Le Burundi produit autour de 11 tonnes de thé chaque année. C’est-à-dire au moins 60 tonnes de feuilles de thé puisque 5 kg de feuilles de thé donnent 1 kg de thé. Au siège du marché international de thé basé à Mombasa au Kenya, le Burundi vient en 2ème position des 9 pays de la région exportateurs d’un thé de qualité. 1 kg de thé transformé y est acheté à 3 dollars américains (c’est à dire 5.800Fbu au taux de change officiel de la BRB). 

Pendant ce temps, le cultivateur perçoit 250Fbu pour un kg de feuilles de thé.
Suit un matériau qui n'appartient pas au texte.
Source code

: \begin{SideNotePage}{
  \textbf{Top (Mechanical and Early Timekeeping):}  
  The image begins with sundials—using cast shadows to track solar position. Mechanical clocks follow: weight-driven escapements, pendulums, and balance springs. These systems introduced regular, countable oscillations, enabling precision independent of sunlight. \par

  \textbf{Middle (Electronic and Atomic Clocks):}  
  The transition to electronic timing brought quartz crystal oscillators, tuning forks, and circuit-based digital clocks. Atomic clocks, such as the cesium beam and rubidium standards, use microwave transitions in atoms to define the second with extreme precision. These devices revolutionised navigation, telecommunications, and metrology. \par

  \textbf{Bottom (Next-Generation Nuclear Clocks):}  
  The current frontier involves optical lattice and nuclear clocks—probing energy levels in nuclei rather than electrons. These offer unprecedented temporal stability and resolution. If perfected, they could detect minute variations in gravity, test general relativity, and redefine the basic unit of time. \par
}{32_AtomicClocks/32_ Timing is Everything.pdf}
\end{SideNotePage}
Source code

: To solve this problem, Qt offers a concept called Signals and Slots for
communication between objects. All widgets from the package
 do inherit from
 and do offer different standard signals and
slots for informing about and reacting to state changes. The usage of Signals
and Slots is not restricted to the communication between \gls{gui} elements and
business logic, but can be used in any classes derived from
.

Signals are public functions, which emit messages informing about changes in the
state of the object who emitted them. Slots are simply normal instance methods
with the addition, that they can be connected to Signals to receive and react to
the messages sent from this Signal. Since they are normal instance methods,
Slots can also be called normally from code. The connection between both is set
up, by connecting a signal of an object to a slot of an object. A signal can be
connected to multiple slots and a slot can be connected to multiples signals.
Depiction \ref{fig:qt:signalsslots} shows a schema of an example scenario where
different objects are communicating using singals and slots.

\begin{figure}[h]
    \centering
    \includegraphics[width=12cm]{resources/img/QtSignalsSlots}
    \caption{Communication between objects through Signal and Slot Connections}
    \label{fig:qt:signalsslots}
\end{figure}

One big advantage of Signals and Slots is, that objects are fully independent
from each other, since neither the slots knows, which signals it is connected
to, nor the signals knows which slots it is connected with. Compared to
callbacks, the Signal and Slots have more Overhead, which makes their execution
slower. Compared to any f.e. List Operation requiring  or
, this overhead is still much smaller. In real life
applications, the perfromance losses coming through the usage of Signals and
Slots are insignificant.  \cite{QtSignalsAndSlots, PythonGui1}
Pour 5 kg de feuilles de thé qui donnent 1 kg de thé transformé vendu par l’OTB pour 3 dollars américains, le cultivateur en perçoit 1.250Fbu. Il perçoit également 70Fbu pour un kilo de feuilles de thé à la fin de l’année au regard des fluctuations sur le marché international – Entretien avec le Service chargé de la qualité à l’OTB.